Work to complete ▸
The expected answer is all of the entries, written out exactly.

Input data ▸

::::::::

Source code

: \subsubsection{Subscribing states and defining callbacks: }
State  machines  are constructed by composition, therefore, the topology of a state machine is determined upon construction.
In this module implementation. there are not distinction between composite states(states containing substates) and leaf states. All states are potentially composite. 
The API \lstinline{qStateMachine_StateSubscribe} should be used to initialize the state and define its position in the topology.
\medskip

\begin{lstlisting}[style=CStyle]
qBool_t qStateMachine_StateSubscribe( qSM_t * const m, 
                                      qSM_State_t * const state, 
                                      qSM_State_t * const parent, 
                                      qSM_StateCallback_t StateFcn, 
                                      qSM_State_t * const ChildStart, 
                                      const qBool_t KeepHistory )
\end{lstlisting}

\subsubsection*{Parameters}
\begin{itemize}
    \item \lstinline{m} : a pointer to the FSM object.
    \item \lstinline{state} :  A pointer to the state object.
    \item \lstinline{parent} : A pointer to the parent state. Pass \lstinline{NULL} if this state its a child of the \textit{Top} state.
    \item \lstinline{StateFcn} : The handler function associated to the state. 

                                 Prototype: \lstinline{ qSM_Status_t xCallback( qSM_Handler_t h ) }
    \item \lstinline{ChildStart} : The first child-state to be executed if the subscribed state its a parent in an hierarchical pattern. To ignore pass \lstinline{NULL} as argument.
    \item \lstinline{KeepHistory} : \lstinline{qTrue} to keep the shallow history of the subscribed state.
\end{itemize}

::::::::

Response box ▸
Source code

: \subsubsection{Subscribing states and defining callbacks: }
State  machines  are constructed by composition, therefore, the topology of a state machine is determined upon construction.
In this module implementation. there are not distinction between composite states(states containing substates) and leaf states. All states are potentially composite. 
The API \lstinline{qStateMachine_StateSubscribe} should be used to initialize the state and define its position in the topology.
\medskip

\begin{lstlisting}[style=CStyle]
qBool_t qStateMachine_StateSubscribe( qSM_t * const m, 
                                      qSM_State_t * const state, 
                                      qSM_State_t * const parent, 
                                      qSM_StateCallback_t StateFcn, 
                                      qSM_State_t * const ChildStart, 
                                      const qBool_t KeepHistory )
\end{lstlisting}

\subsubsection*{Parameters}
\begin{itemize}
    \item \lstinline{m} : a pointer to the FSM object.
    \item \lstinline{state} :  A pointer to the state object.
    \item \lstinline{parent} : A pointer to the parent state. Pass \lstinline{NULL} if this state its a child of the \textit{Top} state.
    \item \lstinline{StateFcn} : The handler function associated to the state. 

                                 Prototype: \lstinline{ qSM_Status_t xCallback( qSM_Handler_t h ) }
    \item \lstinline{ChildStart} : The first child-state to be executed if the subscribed state its a parent in an hierarchical pattern. To ignore pass \lstinline{NULL} as argument.
    \item \lstinline{KeepHistory} : \lstinline{qTrue} to keep the shallow history of the subscribed state.
\end{itemize}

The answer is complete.